Please show every line from the entries that carries the word "subpath".

--- --- ---

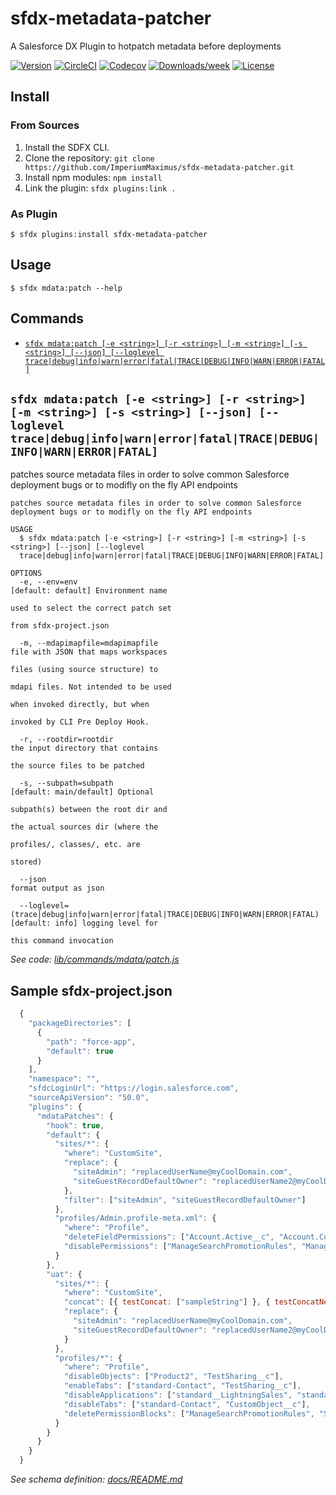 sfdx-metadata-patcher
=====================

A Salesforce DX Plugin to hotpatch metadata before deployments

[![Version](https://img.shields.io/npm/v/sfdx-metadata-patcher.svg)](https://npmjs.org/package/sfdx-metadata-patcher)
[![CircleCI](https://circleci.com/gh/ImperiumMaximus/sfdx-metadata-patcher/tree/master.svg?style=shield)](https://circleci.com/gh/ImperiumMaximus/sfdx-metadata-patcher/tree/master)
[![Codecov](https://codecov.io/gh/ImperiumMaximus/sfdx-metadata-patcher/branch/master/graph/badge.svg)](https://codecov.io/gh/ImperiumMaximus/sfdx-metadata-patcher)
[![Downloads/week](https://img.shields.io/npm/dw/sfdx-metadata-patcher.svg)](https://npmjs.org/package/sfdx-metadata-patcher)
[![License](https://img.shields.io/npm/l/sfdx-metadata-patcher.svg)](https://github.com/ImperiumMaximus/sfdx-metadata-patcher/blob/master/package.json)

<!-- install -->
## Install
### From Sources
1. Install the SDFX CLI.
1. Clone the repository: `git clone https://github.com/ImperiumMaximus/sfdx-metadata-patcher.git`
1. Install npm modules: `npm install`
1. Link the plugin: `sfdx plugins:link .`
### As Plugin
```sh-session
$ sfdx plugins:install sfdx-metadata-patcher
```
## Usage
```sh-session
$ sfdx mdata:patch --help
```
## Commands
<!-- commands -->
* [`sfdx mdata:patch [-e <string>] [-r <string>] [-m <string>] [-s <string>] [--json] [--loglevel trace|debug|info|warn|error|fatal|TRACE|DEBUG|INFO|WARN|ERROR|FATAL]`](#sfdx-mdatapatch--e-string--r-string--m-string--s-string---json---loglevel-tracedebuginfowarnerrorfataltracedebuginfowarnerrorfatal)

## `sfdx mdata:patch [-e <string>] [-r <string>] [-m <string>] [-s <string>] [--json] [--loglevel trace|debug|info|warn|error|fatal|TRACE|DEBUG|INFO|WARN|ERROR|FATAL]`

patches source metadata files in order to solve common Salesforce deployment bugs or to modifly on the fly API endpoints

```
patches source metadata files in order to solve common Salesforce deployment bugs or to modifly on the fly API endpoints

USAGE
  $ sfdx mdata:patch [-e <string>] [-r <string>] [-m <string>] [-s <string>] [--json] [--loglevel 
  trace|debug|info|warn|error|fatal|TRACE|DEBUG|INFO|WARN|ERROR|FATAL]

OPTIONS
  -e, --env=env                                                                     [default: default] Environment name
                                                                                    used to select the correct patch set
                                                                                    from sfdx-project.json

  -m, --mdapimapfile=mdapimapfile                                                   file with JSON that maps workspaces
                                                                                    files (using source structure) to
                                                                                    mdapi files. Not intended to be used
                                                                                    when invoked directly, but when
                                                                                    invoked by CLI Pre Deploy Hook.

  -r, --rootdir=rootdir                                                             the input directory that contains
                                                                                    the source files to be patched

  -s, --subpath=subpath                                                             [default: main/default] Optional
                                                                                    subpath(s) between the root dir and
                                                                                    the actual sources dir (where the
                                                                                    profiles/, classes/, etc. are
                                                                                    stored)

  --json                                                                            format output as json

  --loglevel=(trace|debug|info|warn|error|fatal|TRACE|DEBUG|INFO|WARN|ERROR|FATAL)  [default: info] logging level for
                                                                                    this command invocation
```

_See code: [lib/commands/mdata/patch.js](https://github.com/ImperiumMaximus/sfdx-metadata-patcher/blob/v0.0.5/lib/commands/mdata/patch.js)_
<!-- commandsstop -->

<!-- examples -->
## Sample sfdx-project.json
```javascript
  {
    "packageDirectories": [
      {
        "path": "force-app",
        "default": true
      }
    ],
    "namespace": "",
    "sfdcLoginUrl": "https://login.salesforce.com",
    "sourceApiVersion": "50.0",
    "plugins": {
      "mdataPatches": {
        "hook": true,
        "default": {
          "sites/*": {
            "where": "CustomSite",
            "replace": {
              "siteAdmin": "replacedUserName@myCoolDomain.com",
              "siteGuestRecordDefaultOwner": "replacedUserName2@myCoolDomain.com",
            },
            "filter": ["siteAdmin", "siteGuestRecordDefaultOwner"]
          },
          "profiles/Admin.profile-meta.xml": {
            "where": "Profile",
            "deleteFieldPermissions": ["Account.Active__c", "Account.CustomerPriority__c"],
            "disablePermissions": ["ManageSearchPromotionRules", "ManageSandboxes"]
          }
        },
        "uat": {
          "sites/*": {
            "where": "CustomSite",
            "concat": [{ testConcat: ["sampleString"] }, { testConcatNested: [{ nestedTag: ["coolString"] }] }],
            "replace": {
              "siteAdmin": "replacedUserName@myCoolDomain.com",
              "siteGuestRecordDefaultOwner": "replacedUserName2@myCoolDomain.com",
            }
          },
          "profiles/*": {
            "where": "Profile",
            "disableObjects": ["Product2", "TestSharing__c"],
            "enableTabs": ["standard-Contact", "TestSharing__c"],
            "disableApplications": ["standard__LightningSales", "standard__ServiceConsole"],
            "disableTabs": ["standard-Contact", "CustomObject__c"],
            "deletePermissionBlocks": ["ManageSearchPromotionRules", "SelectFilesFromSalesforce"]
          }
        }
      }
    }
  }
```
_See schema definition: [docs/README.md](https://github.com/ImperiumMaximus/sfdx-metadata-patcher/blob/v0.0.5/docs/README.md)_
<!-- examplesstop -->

--- --- ---

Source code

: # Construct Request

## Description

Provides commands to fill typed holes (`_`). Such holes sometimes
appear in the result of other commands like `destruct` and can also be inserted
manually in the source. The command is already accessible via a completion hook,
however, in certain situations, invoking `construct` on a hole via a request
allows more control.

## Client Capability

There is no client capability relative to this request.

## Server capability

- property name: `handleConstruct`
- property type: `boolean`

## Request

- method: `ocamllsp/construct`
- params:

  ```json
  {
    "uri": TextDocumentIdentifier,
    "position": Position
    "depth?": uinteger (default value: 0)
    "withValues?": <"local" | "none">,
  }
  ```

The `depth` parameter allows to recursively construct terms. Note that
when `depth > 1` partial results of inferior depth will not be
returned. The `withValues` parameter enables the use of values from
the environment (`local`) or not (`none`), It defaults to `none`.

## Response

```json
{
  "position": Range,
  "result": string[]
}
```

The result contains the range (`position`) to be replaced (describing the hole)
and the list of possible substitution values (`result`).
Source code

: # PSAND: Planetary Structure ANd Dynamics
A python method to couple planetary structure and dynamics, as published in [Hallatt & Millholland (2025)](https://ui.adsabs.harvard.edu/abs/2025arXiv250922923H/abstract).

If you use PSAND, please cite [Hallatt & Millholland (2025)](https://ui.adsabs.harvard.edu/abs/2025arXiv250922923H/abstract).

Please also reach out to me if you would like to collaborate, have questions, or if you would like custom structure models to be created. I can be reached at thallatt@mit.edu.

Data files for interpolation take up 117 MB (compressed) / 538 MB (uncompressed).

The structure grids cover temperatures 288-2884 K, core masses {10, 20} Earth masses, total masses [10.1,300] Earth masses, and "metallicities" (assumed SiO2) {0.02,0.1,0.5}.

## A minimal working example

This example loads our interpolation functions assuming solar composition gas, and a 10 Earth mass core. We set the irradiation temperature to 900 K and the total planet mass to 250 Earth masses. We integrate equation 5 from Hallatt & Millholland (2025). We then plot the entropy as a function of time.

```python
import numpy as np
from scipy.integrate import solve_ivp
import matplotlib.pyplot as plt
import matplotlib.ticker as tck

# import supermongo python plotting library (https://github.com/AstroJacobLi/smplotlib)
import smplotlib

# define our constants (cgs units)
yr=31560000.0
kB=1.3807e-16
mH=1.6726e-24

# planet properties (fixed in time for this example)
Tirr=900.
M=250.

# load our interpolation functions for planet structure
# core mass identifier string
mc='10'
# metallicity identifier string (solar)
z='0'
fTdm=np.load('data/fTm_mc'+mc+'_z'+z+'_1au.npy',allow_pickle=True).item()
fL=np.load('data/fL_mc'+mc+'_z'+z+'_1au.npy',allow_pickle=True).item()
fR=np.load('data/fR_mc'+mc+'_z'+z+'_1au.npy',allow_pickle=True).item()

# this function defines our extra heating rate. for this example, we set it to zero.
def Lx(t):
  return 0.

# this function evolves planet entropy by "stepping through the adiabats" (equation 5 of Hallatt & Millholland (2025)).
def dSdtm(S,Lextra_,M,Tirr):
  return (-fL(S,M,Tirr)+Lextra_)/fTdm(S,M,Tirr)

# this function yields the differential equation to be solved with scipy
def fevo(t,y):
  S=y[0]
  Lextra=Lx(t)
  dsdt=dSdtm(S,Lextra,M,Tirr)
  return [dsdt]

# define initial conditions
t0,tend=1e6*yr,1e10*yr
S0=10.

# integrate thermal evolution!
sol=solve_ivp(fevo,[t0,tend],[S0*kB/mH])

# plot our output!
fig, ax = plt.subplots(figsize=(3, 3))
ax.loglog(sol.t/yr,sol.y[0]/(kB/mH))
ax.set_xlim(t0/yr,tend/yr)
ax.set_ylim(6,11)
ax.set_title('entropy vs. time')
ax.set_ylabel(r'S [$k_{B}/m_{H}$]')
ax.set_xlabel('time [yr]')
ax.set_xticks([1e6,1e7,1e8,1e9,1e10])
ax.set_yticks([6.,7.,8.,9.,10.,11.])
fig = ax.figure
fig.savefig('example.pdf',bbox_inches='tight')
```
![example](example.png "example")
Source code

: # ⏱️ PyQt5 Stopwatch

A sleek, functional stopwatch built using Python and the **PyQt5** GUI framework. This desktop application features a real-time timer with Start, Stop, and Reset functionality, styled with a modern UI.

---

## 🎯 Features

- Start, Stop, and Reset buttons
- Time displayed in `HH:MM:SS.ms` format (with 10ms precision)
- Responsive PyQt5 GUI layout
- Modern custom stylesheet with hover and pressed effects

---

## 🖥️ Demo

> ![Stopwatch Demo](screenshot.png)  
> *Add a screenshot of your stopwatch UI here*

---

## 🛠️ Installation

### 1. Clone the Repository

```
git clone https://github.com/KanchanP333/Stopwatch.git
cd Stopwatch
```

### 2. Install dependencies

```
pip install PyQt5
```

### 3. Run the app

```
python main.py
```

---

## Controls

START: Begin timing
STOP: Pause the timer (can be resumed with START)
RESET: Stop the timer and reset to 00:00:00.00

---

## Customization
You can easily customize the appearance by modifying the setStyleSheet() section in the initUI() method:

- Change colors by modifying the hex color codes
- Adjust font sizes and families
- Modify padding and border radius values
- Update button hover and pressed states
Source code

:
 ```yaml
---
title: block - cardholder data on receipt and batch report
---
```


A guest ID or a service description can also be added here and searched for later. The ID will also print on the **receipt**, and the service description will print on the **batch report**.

--- --- ---

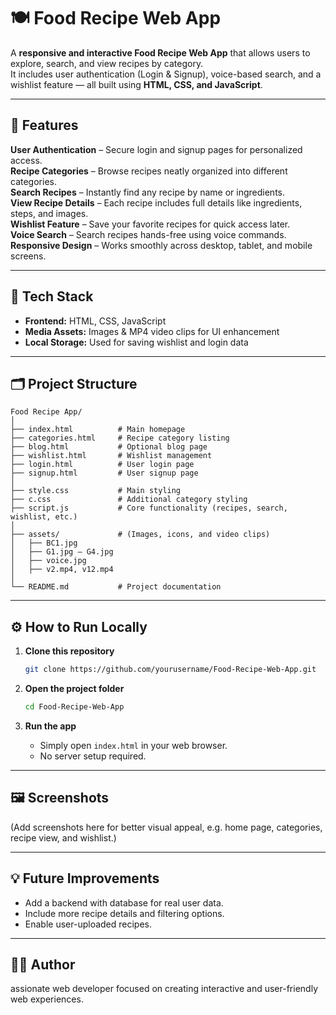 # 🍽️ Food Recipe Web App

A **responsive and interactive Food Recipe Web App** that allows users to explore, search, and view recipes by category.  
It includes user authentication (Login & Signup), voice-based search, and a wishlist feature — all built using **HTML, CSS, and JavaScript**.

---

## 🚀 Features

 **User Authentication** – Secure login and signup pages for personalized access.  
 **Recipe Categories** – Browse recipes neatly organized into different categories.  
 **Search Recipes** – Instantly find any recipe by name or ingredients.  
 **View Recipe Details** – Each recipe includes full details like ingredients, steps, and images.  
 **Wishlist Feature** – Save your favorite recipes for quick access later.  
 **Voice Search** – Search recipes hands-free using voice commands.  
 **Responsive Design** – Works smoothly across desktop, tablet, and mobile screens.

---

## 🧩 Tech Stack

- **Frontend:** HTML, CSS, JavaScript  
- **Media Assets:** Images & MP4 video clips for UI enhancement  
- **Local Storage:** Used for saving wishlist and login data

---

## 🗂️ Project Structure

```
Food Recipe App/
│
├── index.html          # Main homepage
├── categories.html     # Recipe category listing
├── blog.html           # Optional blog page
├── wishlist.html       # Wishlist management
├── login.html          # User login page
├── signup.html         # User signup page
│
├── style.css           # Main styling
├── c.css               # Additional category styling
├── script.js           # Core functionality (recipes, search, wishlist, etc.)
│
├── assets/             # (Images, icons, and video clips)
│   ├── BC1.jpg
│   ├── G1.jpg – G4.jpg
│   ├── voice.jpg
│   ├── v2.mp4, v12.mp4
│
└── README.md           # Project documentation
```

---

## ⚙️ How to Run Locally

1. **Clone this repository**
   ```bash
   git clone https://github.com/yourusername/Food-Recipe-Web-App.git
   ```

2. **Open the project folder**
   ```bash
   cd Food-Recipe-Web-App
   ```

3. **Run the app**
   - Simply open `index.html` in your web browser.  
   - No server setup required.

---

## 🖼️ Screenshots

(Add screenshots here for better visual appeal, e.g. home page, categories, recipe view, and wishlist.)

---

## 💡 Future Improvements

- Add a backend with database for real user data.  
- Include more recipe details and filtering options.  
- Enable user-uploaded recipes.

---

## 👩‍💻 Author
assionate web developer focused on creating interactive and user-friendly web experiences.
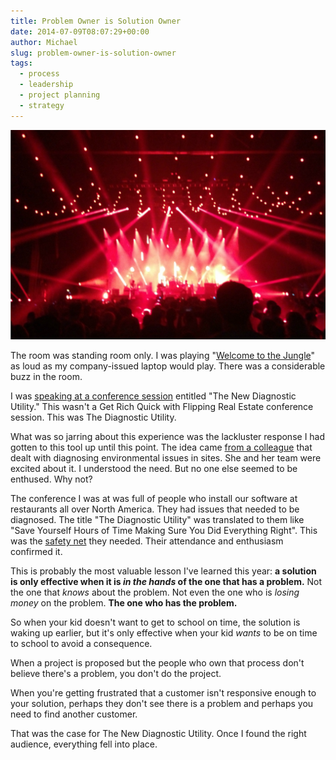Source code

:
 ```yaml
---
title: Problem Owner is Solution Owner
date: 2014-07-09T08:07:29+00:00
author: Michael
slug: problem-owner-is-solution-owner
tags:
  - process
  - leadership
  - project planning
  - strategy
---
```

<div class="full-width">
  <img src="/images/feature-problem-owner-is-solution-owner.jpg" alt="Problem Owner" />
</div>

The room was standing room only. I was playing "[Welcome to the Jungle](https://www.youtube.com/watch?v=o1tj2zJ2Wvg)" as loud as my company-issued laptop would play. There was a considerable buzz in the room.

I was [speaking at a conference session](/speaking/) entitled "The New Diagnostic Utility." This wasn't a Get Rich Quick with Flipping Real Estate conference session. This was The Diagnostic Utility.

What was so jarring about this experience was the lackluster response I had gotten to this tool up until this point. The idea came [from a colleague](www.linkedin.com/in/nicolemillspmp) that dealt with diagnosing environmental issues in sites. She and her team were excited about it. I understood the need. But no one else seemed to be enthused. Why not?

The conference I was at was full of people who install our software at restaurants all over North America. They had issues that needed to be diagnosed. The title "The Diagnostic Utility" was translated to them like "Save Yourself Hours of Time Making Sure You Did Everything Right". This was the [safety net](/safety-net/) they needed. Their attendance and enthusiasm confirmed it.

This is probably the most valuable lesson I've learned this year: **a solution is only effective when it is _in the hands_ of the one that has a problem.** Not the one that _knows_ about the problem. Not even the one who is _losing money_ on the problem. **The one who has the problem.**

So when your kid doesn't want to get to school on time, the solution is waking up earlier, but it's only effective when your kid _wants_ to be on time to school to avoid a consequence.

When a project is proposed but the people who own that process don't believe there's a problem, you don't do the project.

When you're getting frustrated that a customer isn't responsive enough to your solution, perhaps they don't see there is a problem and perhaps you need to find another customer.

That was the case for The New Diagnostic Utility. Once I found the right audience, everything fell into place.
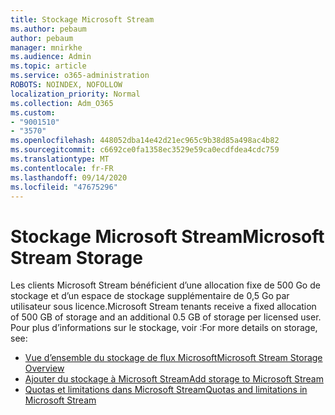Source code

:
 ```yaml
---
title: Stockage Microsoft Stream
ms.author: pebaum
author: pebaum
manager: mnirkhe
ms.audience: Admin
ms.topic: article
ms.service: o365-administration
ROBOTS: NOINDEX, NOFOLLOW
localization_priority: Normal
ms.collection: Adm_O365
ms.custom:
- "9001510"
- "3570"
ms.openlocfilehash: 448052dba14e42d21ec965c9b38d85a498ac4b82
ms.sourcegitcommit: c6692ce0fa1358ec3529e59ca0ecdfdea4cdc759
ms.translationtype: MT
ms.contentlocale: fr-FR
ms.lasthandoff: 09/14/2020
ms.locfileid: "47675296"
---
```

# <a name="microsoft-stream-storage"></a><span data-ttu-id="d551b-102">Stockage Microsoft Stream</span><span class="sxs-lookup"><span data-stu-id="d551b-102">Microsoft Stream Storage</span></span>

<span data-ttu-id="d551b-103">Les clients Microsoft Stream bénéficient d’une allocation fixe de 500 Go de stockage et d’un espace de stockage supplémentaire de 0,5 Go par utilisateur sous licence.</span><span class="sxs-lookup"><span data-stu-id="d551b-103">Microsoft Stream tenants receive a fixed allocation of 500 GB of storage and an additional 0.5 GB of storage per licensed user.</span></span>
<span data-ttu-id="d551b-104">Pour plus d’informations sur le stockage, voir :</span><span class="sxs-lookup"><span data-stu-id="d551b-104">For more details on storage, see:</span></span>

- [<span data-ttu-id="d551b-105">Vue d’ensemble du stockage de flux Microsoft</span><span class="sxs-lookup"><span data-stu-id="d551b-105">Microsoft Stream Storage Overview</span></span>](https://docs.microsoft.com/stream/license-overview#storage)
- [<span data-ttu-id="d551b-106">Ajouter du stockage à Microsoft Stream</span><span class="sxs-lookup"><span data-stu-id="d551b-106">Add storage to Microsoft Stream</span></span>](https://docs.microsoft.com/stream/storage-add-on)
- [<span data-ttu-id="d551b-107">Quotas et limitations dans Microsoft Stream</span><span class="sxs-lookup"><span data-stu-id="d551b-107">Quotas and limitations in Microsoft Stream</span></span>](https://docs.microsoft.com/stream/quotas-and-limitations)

--- --- ---

WRITTEN RESPONSE
  -s, --subpath=subpath                                                             [default: main/default] Optional
                                                                                    subpath(s) between the root dir and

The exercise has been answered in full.